**Task brief:**
With the line containing "vish ke lahar" as the first and the final line of the entries as the last, repeat exactly the lines in that span, including both.

**Entries shown:**

▽

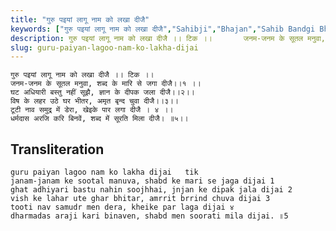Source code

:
 ```yaml
---
title: "गुरु पइयां लागू नाम को लखा दीजै"
keywords: ["गुरु पइयां लागू नाम को लखा दीजै","Sahibji","Bhajan","Sahib Bandgi Bhajan","Sant Kabir Bhajan","bhajan lyrics","साहिब बंदगी भजन","भजन"]
description: गुरु पइयां लागू नाम को लखा दीजै ।। टिक ।।       जनम-जनम के सूतल मनुवा, शब्द के मारि से जगा दीजै।।१ ।।       घट अधियारी बस्तु नहीं सूझै, ज्ञान के दीप
slug: guru-paiyan-lagoo-nam-ko-lakha-dijai
---
```


  
    गुरु पइयां लागू नाम को लखा दीजै ।। टिक ।।  
    जनम-जनम के सूतल मनुवा, शब्द के मारि से जगा दीजै।।१ ।।  
    घट अधियारी बस्तु नहीं सूझै, ज्ञान के दीपक जला दीजै।।२।।  
    विष के लहर उठे घर भीतर, अमृत बृन्द चुवा दीजै।।३।।  
    टूटी नाव समुद्र में डेरा, खेइके पार लगा दीजै । ४ ।।  
    धर्मदास अरजि करि बिनवें, शब्द में सूरति मिला दीजै। ॥५।।  


## Transliteration

  
    guru paiyan lagoo nam ko lakha dijai   tik    
    janam-janam ke sootal manuva, shabd ke mari se jaga dijai 1    
    ghat adhiyari bastu nahin soojhhai, jnjan ke dipak jala dijai 2   
    vish ke lahar ute ghar bhitar, amrrit brrind chuva dijai 3   
    tooti nav samudr men dera, kheike par laga dijai ४    
    dharmadas araji kari binaven, shabd men soorati mila dijai. ॥5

△

**Answer below:**
    vish ke lahar ute ghar bhitar, amrrit brrind chuva dijai 3   
    tooti nav samudr men dera, kheike par laga dijai ४    
    dharmadas araji kari binaven, shabd men soorati mila dijai. ॥5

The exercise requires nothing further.